Still, I had these niggling worries in the back of my mind that maybe all this was just my own wishful thinking.

Then, one Sunday morning, we were singing a song we’ve never sung before in church. It was “I Can See Clearly Now,” with a Christian verse put on the end. The second verse goes like this:

I think I can make it now, the pain is gone.

[My thoughts: “Yes, God’s getting me through!”]

All of the bad feelings have disappeared.

[“Well, most of them!”]

Here is the rainbow I’ve been prayin for.

[“Oh, yes! Remember that rainbow on the way to Paris! And it really did come true as a sign of a wonderful week in Paris! I hope it’s also a sign that my marriage will be healed and become a thing of beauty!”]

It’s gonna be a bright (bright), bright (bright) Sun-Shiny day.

["Remember how sunshiny it was in Paris, even in November? That was such a gift of God. Wouldn’t it be neat to pray for a rainbow right NOW? But that would be silly, and not really fair. Of course God can’t give me a rainbow now. I mean, come on, we’re inside! Besides that, it’s already bright and sunshiny, so there’s no way a rainbow could even shine through the back window. This isn’t the sort of day when rainbows appear.
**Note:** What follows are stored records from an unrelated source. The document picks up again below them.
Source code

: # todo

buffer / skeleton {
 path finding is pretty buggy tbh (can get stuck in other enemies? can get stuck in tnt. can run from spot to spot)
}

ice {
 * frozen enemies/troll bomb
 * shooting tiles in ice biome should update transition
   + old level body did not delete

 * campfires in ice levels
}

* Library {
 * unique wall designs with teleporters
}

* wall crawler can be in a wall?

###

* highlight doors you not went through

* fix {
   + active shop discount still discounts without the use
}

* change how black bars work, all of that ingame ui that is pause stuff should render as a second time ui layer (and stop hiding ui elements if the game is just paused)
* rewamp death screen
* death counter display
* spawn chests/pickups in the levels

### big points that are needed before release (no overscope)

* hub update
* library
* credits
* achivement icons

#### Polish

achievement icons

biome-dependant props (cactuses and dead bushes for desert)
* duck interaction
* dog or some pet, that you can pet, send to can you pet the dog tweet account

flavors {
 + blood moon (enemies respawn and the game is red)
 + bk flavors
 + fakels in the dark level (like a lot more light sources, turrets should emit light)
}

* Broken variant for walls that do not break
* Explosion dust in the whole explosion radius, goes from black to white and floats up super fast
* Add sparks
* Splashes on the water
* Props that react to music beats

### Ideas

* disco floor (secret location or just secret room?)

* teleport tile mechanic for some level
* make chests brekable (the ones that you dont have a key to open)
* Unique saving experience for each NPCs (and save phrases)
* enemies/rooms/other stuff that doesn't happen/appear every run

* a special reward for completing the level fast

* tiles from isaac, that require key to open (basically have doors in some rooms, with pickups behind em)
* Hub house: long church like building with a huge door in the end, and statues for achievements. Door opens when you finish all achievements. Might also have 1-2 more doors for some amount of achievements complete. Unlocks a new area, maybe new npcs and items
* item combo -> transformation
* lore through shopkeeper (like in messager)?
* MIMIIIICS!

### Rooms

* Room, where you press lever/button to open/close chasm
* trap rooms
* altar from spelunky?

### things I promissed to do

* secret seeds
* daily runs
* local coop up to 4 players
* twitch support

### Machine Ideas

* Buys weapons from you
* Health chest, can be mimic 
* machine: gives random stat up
But it would sure confirm that my marriage is going to be restored. Well, I’ll just thank Him for a bright sunshiny day and the wonderful memories from Paris. I won't test God by asking Him for something impossible"]

We finished the song, but were still standing and singing. A woman walked in, and chose a spot (still standing), a couple of rows ahead of me, smack in front of me, with no one in between us.

Immediately, I noticed she had an Eiffel Tower on her colorful blouse. I always notice Eiffel Towers. Her back—with the Eiffel Tower standing tall over an impressionistic scene—was in full view of me. “How pretty!” I nudged my son, “Look! Paris!” Then I kind of gasped.

Because it was kind of impressionistic, but the blouse definitely had rainbow colors in a curved sort of shape over Paris.

Just when I had been thinking that God couldn’t bring a rainbow inside, He did exactly that. I was completely blown away. I don’t doubt it any more. That was far too specific, too carefully crafted especially for me.

God is amazing. I can imagine Him smiling as he sent that rainbow inside, just for me. I can’t wait to see what He will do next.